(Collected data)
________________________________________
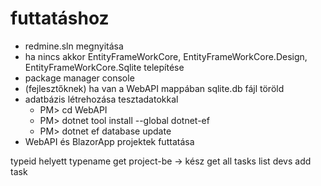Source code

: # futtatáshoz

- redmine.sln megnyitása
- ha nincs akkor EntityFrameWorkCore, EntityFrameWorkCore.Design, EntityFrameWorkCore.Sqlite telepítése
- package manager console
- (fejlesztőknek) ha van a WebAPI mappában sqlite.db fájl töröld
- adatbázis létrehozása tesztadatokkal
  - PM> cd WebAPI
  - PM> dotnet tool install --global dotnet-ef
  - PM> dotnet ef database update
- WebAPI és BlazorApp projektek futtatása

typeid helyett typename get project-be -> kész
get all tasks
list devs
add task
________________________________________
» What to work on:
Search the data for the string "dotnet". List each line that has it.

» Exercise result:
  - PM> dotnet tool install --global dotnet-ef
  - PM> dotnet ef database update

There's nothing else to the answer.